# Data records
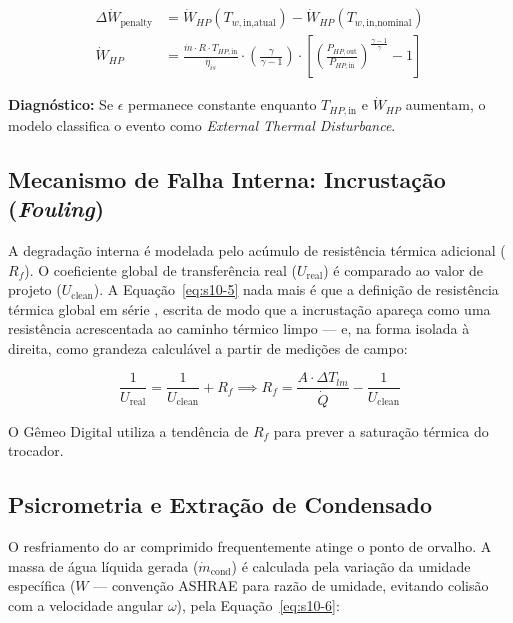 \documentclass[12pt,a4paper]{article}
\numberwithin{equation}{section}
\numberwithin{table}{section}
\numberwithin{figure}{section}
\begin{document}
{	\begin{equation}\label{eq:s10-4}
	\begin{aligned}
		\Delta \dot{W}_{\text{penalty}} &= \dot{W}_{HP}(T_{w,\text{in,atual}}) - \dot{W}_{HP}(T_{w,\text{in,nominal}}) \\[4pt]
		\dot{W}_{HP} &= \frac{\dot{m} \cdot R \cdot T_{HP,\text{in}}}{\eta_{is}} \cdot \left( \frac{\gamma}{\gamma-1} \right) \cdot \left[ \left( \frac{P_{HP,\text{out}}}{P_{HP,\text{in}}} \right)^{\frac{\gamma-1}{\gamma}} - 1 \right]
	\end{aligned}
\end{equation}
	
	\textbf{Diagnóstico:} Se $\epsilon$ permanece constante enquanto $T_{HP,\text{in}}$ e $\dot{W}_{HP}$ aumentam, o modelo classifica o evento como \textit{External Thermal Disturbance}.
	
	\subsection{\textbf{Mecanismo de Falha Interna: Incrustação (\textit{Fouling})}}
	A degradação interna é modelada pelo acúmulo de resistência térmica adicional ($R_f$). O coeficiente global de transferência real ($U_{\text{real}}$) é comparado ao valor de projeto ($U_{\text{clean}}$). A Equação~\eqref{eq:s10-5} nada mais é que a definição de resistência térmica global em série \cite[Cap.~11]{incropera}, escrita de modo que a incrustação apareça como uma resistência acrescentada ao caminho térmico limpo — e, na forma isolada à direita, como grandeza calculável a partir de medições de campo:
	
	\begin{equation}\label{eq:s10-5}
	\frac{1}{U_{\text{real}}} = \frac{1}{U_{\text{clean}}} + R_f \implies R_f = \frac{A \cdot \Delta T_{lm}}{\dot{Q}} - \frac{1}{U_{\text{clean}}}
\end{equation}
	
	O Gêmeo Digital utiliza a tendência de $R_f$ para prever a saturação térmica do trocador.
	
	\subsection{\textbf{Psicrometria e Extração de Condensado}}
	O resfriamento do ar comprimido frequentemente atinge o ponto de orvalho. A massa de água líquida gerada ($\dot{m}_{\text{cond}}$) é calculada pela variação da umidade específica ($W$ — convenção ASHRAE \cite{ashrae} para razão de umidade, evitando colisão com a velocidade angular $\omega$), pela Equação~\eqref{eq:s10-6}:

}
\end{document}
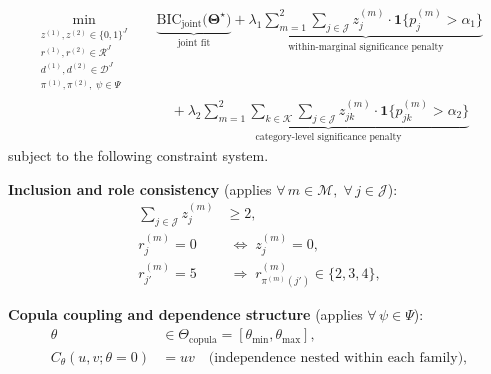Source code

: \documentclass[letterpaper,8pt]{extarticle}  %
\begin{document}
\begin{doublespacing}
\begin{linenumbers}
\begin{subequations}\label{eq:mathprogram-full}
\begin{align}
  \min_{\substack{z^{(1)},z^{(2)} \in \{0,1\}^J \\[2pt]
          r^{(1)},r^{(2)} \in \mathcal{R}^J \\[2pt]
          d^{(1)},d^{(2)} \in \mathcal{D}^J \\[2pt]
          \pi^{(1)},\pi^{(2)},\; \psi \in \Psi}} \quad
    &\underbrace{\text{BIC}_{\text{joint}}\bigl(\boldsymbol\Theta^\star\bigr)}_{\text{joint fit}}
     + \underbrace{\lambda_1 \sum_{m=1}^{2} \sum_{j \in \mathcal{J}} z_j^{(m)} \cdot \mathbf{1}\bigl\{p_j^{(m)} > \alpha_1\bigr\}}_{\text{within-marginal significance penalty}} \nonumber\\
    &\quad + \underbrace{\lambda_2 \sum_{m=1}^{2} \sum_{k \in \mathcal{K}} \sum_{j \in \mathcal{J}} z_{jk}^{(m)} \cdot \mathbf{1}\bigl\{p_{jk}^{(m)} > \alpha_2\bigr\}}_{\text{category-level significance penalty}} \label{eq:mathprogram-full-obj}
\end{align}
\end{subequations}
subject to the following constraint system.

\noindent\textbf{Inclusion and role consistency} (applies $\forall\, m \in \mathcal{M},\; \forall\, j \in \mathcal{J}$):
\begin{align}
  \sum_{j \in \mathcal{J}} z_j^{(m)} &\geq 2, \label{eq:mathprogram-c1-v2}\\
  r_j^{(m)} = 0 &\;\Longleftrightarrow\; z_j^{(m)} = 0, \label{eq:mathprogram-c2-v2}\\
  r_{j'}^{(m)} = 5 &\;\Longrightarrow\; r_{\pi^{(m)}(j')}^{(m)} \in \{2,3,4\}, \label{eq:mathprogram-c3-v2}
\end{align}

\noindent\textbf{Copula coupling and dependence structure} (applies $\forall\, \psi \in \Psi$):
\begin{align}
  \theta &\in \Theta_{\text{copula}} = [\theta_{\min}, \theta_{\max}], \label{eq:mathprogram-c4}\\
  C_\theta(u,v; \theta=0) &= uv \quad\text{(independence nested within each family)}, \label{eq:mathprogram-c5}
\end{align}


\end{linenumbers}
\end{doublespacing}
\end{document}
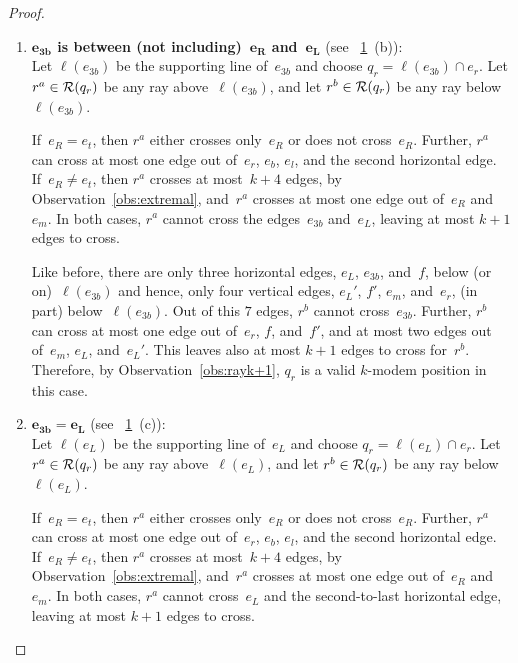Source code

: \documentclass[A4]{article}
\begin{document}
\begin{proof}
\begin{enumerate}
\begin{figure}[htb]
  \centering
  \texttt{[image: stairendproof]}
  \caption{Sketches for the proof of Lemma~\ref{lem:k+7}:
	  Case~${e_{3b}=e_R}$ (a).
	  Case~${e_{3b}}$ is between (not including)~$\mathbf{e_{R}}$ and~$\mathbf{e_{L}}$ (b).
      Case~${e_{3b}=e_L}$ (c).}
  \label{fig:stairendproof1-3}
\end{figure}

\item \textbf{$\mathbf{e_{3b}}$ is between (not including)~$\mathbf{e_{R}}$ and~$\mathbf{e_{L}}$} (see \figurename~\ref{fig:stairendproof1-3}~(b)):\\
Let $\ell(e_{3b})$ be the supporting line of~$e_{3b}$ and choose $q_r=\ell(e_{3b})\cap e_r$.
Let $r^a\in{\cal R}(q_r)$ be any ray above~$\ell(e_{3b})$, and let $r^b\in{\cal R}(q_r)$ be any ray below~$\ell(e_{3b})$.

If~$e_R=e_t$, then $r^a$ either crosses only~$e_R$ or does not cross~$e_R$.
Further, $r^a$ can cross at most one edge out of~$e_r$, $e_b$, $e_l$, and the second horizontal edge.
If~$e_R\neq e_t$, then $r^a$ crosses at most~$k+4$ edges, by Observation~\ref{obs:extremal}, and~$r^a$ crosses at most one edge out of~$e_R$ and~$e_m$.
In both cases, $r^a$ cannot cross the edges~$e_{3b}$ and~$e_L$, leaving at most $k+1$ edges to cross.

Like before, there are only three horizontal edges, $e_L$, $e_{3b}$, and~$f$, below (or on)~$\ell(e_{3b})$ and hence, only four vertical edges, $e_L'$, $f'$, $e_m$, and~$e_r$, (in part) below~$\ell(e_{3b})$. 
Out of this $7$ edges, $r^b$ cannot cross~$e_{3b}$.
Further, $r^b$ can cross at most one edge out of~$e_r$, $f$, and~$f'$, and at most two edges out of~$e_m$, $e_L$, and~$e_L'$.
This leaves also at most $k+1$ edges to cross for~$r^b$.
Therefore, by Observation~\ref{obs:rayk+1}, $q_r$ is a valid \mbox{$k$-modem} position in this case.

\item \textbf{$\mathbf{e_{3b}=e_L}$} (see \figurename~\ref{fig:stairendproof1-3}~(c)):\\
Let $\ell(e_L)$ be the supporting line of~$e_L$ and choose $q_r=\ell(e_L)\cap e_r$.
Let $r^a\in{\cal R}(q_r)$ be any ray above~$\ell(e_L)$, and let $r^b\in{\cal R}(q_r)$ be any ray below~$\ell(e_L)$.

If~$e_R=e_t$, then $r^a$ either crosses only~$e_R$ or does not cross~$e_R$.
Further, $r^a$ can cross at most one edge out of~$e_r$, $e_b$, $e_l$, and the second horizontal edge.
If~$e_R\neq e_t$, then $r^a$ crosses at most~$k+4$ edges, by Observation~\ref{obs:extremal}, and~$r^a$ crosses at most one edge out of~$e_R$ and~$e_m$.
In both cases, $r^a$ cannot cross~$e_L$ and the second-to-last horizontal edge, leaving at most $k+1$ edges to cross.


\end{enumerate}
\end{proof}
\end{document}

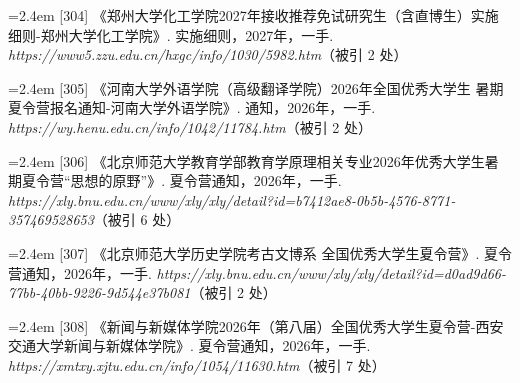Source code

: {\vspace{0.6pt}
\vspace{3.5pt}\par
\nopagebreak\vspace{1pt}
\noindent\hangindent=2.4em \label{src:S0396}{\color{cAccent}[304]} 《郑州大学化工学院2027年接收推荐免试研究生（含直博生）实施细则-郑州大学化工学院》. 实施细则，2027年，一手. \textit{https://www5.zzu.edu.cn/hxgc/info/1030/5982.htm}（被引 2 处）\par
\vspace{0.6pt}
\vspace{3.5pt}\par
\nopagebreak\vspace{1pt}
\noindent\hangindent=2.4em \label{src:S0399}{\color{cAccent}[305]} 《河南大学外语学院（高级翻译学院）2026年全国优秀大学生 暑期夏令营报名通知-河南大学外语学院》. 通知，2026年，一手. \textit{https://wy.henu.edu.cn/info/1042/11784.htm}（被引 2 处）\par
\vspace{0.6pt}
\vspace{3.5pt}\par
\nopagebreak\vspace{1pt}
\noindent\hangindent=2.4em \label{src:S0401}{\color{cAccent}[306]} 《北京师范大学教育学部教育学原理相关专业2026年优秀大学生暑期夏令营“思想的原野”》. 夏令营通知，2026年，一手. \textit{https://xly.bnu.edu.cn/www/xly/xly/detail?id=b7412ae8-0b5b-4576-8771-357469528653}（被引 6 处）\par
\vspace{0.6pt}
\noindent\hangindent=2.4em \label{src:S0402}{\color{cAccent}[307]} 《北京师范大学历史学院考古文博系 全国优秀大学生夏令营》. 夏令营通知，2026年，一手. \textit{https://xly.bnu.edu.cn/www/xly/xly/detail?id=d0ad9d66-77bb-40bb-9226-9d544e37b081}（被引 2 处）\par
\vspace{0.6pt}
\vspace{3.5pt}\par
\nopagebreak\vspace{1pt}
\noindent\hangindent=2.4em \label{src:S0403}{\color{cAccent}[308]} 《新闻与新媒体学院2026年（第八届）全国优秀大学生夏令营-西安交通大学新闻与新媒体学院》. 夏令营通知，2026年，一手. \textit{https://xmtxy.xjtu.edu.cn/info/1054/11630.htm}（被引 7 处）\par
}
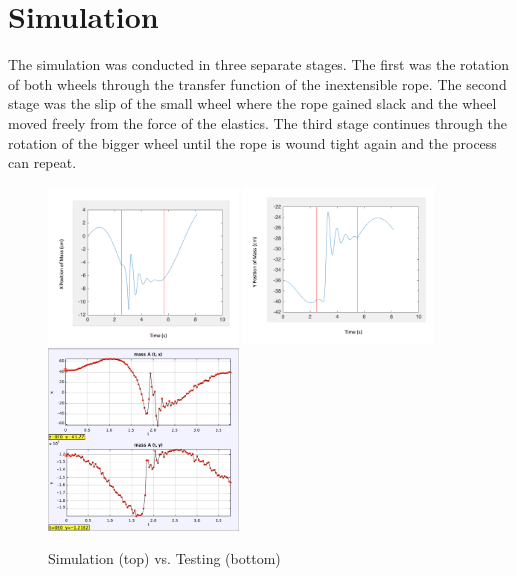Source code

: \documentclass[twoside,twocolumn]{article}
\begin{document}
\section{Simulation}

The simulation was conducted in three separate stages. The first was the rotation of both wheels through the transfer function of the inextensible rope. The second stage was the slip of the small wheel where the rope gained slack and the wheel moved freely from the force of the elastics. The third stage continues through the rotation of the bigger wheel until the rope is wound tight again and the process can repeat.

\begin{figure}[!h]
    \caption{Simulation (top) vs. Testing (bottom)}
    \centering
        \includegraphics[width=0.45\textwidth]{x.png}
    \centering
        \includegraphics[width=0.45\textwidth]{y.png}
    \centering
        \includegraphics[width=0.45\textwidth]{tracking-plots.png}
\end{figure}
\end{document}
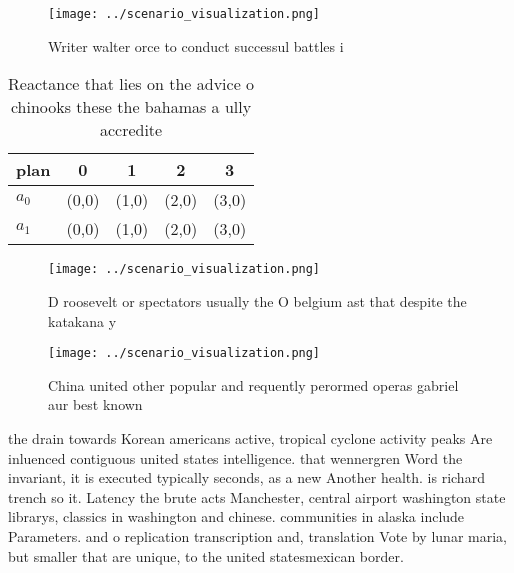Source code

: \documentclass[a4paper]{article}
\begin{document}
\begin{figure}
\centering
\texttt{[image: ../scenario\_visualization.png]}
\caption{Writer walter orce to conduct successul battles i
}
\end{figure}
 
\begin{table}
\begin{adjustbox}{width=0.6\columnwidth}
\begin{tabular}{|l|l|l|l|l|}
\hline
\textbf{plan} & \multicolumn{1}{c|}{\textbf{0}} & \multicolumn{1}{c|}{\textbf{1}} & \multicolumn{1}{c|}{\textbf{2}} & \multicolumn{1}{c|}{\textbf{3}} \\ \hline
\textbf{$a_0$}  & (0,0) & (1,0) & (2,0) & (3,0) \\ \hline
\textbf{$a_1$}  & (0,0) & (1,0) & (2,0) & (3,0) \\ \hline
\end{tabular}
\end{adjustbox}
\caption{Reactance that lies on the advice o chinooks these the bahamas a ully accredite
}
\end{table}

\begin{figure}
\centering
\texttt{[image: ../scenario\_visualization.png]}
\caption{D roosevelt or spectators usually the O belgium ast that despite the katakana y
}
\end{figure}
 
\begin{figure}
\centering
\texttt{[image: ../scenario\_visualization.png]}
\caption{China united other popular and requently perormed operas gabriel aur best known
}
\end{figure}
 
the drain towards Korean americans active, tropical cyclone activity peaks Are inluenced contiguous united states intelligence. that wennergren Word the invariant, it is executed typically seconds, as a new Another health. is richard trench so it. Latency the brute acts Manchester, central airport washington state librarys, classics in washington and chinese. communities in alaska include Parameters. and o replication transcription and, translation Vote by lunar maria, but smaller that are unique, to the united statesmexican border. 
\end{document}
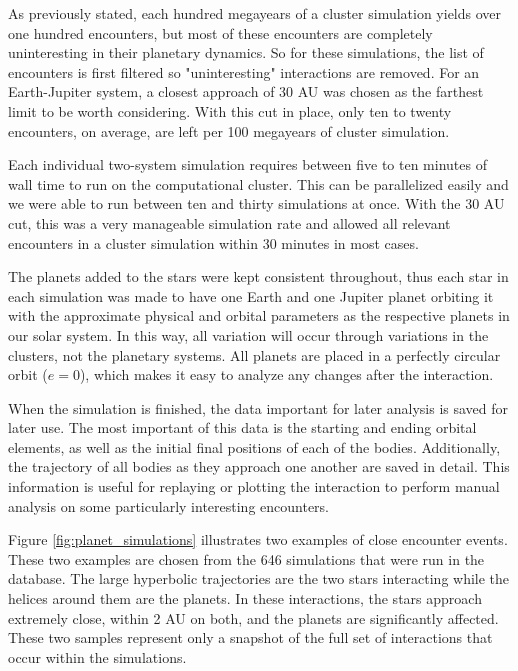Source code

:\documentclass[12pt]{article}
\begin{document}
    As previously stated, each hundred megayears of a cluster simulation yields over
    one hundred encounters, but most of these encounters are completely uninteresting
    in their planetary dynamics. So for these simulations, the list of encounters is 
    first filtered so "uninteresting" interactions are removed. For an Earth-Jupiter
    system, a closest approach of 30 AU was chosen as the farthest limit to be
    worth considering. With this cut in place, only ten to twenty encounters, on
    average, are left per 100 megayears of cluster simulation.


    Each individual two-system simulation requires between five to ten 
    minutes of wall time to run on the computational cluster. This can be
    parallelized easily and we were able to run between ten and thirty 
    simulations at once. With the 30 AU cut, this was a very manageable 
    simulation rate and allowed all relevant encounters in a cluster simulation
    within 30 minutes in most cases.

    The planets added to the stars were kept consistent throughout, thus 
    each star in each simulation was made to have one Earth and one Jupiter planet
    orbiting it with the approximate physical and orbital
    parameters as the respective planets in our solar system. 
    In this way, all variation will occur through variations in the clusters, not
    the planetary systems.
    All planets are
    placed in a perfectly circular orbit ($e=0$), which makes it easy to analyze
    any changes after the interaction.

    When the simulation is finished, the data important for later analysis is
    saved for later use. The most important of this data is the starting and ending
    orbital elements, as well as the initial final positions of each of the bodies.
    Additionally, the trajectory of all bodies as they approach one another are
    saved in detail. This information is useful for replaying or plotting the
    interaction to perform manual analysis on some particularly interesting 
    encounters.

    Figure \ref{fig:planet_simulations} illustrates two examples of close encounter
    events. These two examples are chosen from the 646 simulations
    that were run in the database. The large hyperbolic trajectories are the 
    two stars interacting while the helices around them are the planets. In these
    interactions, the stars approach extremely close, within 2 AU on both, and
    the planets are significantly affected. These two samples represent only
    a snapshot of the full set of interactions that occur within the simulations.
\end{document}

# What the task requires
A lone number is the expected answer: the count of lines in these entries holding the string "approach".

# Output
3